■ Data supplied:

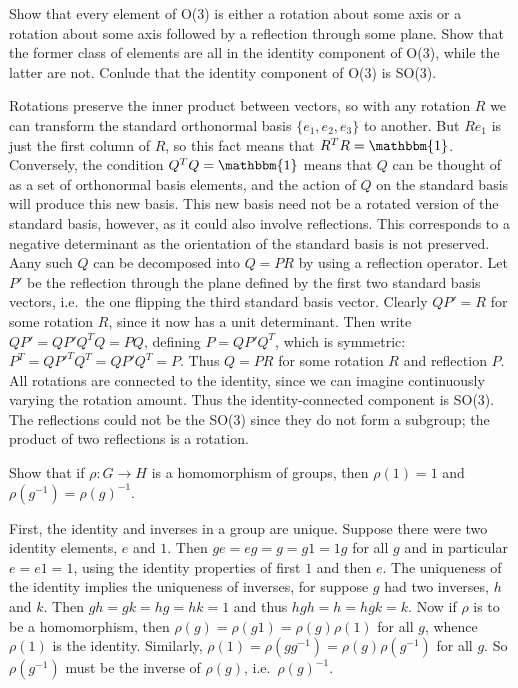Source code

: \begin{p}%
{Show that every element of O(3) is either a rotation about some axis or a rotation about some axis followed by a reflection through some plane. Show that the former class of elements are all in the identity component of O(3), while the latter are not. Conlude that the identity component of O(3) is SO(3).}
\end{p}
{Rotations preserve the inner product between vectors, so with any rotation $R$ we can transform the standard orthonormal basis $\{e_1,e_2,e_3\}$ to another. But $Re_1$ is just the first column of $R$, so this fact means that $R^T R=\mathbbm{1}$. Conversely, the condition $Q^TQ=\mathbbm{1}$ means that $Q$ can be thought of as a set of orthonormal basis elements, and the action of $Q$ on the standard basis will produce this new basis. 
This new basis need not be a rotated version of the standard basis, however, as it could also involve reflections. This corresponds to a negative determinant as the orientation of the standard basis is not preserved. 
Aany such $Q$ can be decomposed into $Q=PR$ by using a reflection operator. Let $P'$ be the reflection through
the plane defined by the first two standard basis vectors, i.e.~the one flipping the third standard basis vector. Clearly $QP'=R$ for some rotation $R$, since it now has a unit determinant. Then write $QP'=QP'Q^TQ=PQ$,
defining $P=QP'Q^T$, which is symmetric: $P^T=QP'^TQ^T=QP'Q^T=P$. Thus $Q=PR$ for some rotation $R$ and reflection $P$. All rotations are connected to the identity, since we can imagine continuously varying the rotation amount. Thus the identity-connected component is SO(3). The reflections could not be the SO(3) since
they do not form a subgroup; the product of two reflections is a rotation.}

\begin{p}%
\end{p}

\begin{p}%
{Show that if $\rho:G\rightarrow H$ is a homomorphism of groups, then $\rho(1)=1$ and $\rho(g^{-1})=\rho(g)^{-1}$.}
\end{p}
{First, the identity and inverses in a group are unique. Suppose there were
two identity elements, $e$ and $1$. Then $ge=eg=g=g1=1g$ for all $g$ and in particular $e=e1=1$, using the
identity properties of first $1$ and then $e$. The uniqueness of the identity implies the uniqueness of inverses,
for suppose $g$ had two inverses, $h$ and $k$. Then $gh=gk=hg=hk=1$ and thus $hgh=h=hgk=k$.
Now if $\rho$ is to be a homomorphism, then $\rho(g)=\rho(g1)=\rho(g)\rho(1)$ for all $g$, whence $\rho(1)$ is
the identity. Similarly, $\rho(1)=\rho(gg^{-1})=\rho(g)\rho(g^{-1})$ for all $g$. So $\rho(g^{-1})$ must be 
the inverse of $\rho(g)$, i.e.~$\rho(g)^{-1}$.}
* * *
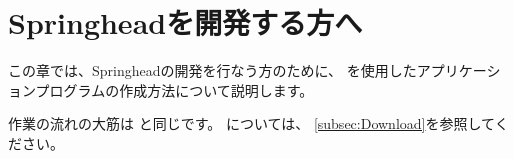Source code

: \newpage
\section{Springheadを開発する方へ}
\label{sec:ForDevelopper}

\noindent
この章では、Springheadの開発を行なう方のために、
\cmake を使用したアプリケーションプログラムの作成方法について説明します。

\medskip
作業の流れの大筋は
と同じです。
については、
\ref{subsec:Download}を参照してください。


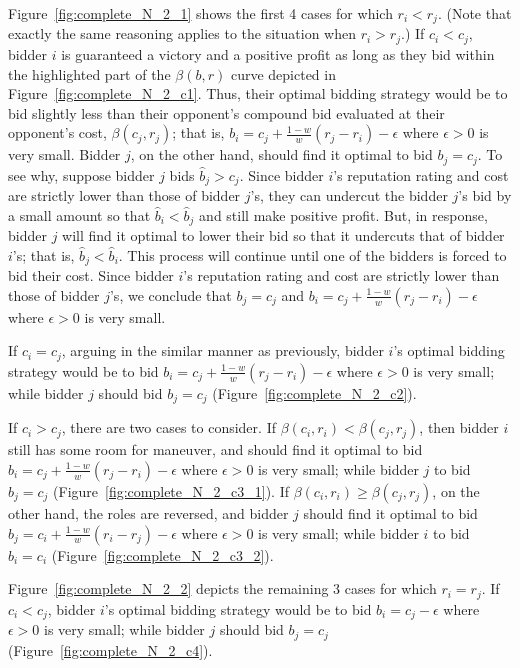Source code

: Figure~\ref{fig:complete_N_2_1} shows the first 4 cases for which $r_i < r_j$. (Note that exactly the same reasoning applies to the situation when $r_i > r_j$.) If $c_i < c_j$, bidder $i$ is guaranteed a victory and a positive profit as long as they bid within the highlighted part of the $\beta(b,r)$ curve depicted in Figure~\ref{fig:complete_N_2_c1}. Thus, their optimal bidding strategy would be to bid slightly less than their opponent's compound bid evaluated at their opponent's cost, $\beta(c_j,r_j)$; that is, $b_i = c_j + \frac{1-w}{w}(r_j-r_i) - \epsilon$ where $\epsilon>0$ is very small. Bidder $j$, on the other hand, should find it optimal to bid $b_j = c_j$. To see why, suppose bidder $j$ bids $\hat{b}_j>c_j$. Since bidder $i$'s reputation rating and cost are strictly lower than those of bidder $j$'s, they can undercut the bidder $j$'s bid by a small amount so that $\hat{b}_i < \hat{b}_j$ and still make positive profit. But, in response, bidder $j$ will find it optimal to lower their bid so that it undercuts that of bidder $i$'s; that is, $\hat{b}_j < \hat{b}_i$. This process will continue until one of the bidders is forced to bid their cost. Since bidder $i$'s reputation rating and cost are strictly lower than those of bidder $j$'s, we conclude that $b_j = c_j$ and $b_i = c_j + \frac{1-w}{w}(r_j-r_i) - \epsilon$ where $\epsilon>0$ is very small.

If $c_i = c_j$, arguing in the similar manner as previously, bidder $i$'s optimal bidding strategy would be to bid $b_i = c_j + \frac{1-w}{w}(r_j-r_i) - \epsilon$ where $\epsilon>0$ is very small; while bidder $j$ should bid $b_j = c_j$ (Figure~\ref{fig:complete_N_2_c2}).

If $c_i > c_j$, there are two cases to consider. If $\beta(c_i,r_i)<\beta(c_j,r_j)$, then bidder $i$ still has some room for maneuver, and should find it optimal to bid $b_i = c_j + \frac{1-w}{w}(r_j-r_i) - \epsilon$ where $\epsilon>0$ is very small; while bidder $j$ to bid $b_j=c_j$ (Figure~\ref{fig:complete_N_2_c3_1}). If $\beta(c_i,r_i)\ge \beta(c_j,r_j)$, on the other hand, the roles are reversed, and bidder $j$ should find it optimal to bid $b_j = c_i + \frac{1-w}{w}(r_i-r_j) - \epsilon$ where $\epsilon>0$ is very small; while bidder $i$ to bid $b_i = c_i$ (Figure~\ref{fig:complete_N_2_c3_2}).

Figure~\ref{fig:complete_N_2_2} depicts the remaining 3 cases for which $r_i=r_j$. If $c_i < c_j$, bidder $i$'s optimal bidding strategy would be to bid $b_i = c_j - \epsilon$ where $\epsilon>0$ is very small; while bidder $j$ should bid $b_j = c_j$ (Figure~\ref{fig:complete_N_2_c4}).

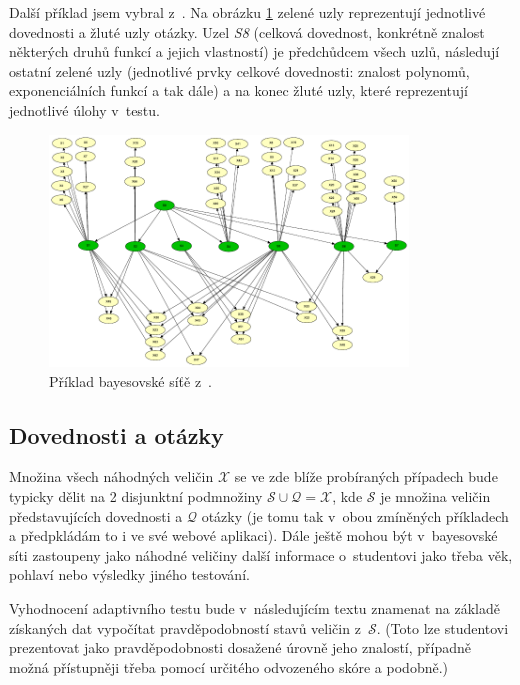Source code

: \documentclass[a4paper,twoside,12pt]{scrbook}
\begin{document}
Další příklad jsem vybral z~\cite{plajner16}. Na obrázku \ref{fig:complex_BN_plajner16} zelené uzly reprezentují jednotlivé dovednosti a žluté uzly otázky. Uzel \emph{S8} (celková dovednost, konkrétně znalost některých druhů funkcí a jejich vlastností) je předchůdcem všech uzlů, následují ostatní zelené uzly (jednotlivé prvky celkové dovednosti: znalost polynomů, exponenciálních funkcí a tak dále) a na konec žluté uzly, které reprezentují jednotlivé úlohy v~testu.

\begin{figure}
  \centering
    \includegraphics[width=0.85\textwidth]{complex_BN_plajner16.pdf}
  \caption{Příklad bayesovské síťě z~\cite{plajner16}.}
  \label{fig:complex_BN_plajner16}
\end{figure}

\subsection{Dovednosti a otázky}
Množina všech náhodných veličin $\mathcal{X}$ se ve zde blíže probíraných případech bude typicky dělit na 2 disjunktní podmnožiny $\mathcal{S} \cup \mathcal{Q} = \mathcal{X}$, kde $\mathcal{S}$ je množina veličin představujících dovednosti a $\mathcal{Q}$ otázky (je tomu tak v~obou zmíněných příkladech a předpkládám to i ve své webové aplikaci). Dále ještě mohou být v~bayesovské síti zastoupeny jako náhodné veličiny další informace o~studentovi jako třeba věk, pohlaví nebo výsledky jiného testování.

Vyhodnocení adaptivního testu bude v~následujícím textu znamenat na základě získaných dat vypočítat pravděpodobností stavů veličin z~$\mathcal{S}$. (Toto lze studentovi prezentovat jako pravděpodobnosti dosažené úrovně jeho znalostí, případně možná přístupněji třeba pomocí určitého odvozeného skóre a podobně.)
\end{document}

■ Requirement:
In the entries above, find each line that includes the string "label" and copy it.

■ Output of the task:
\label{sec:ForDevelopper}
  \label{fig:complex_BN_plajner16}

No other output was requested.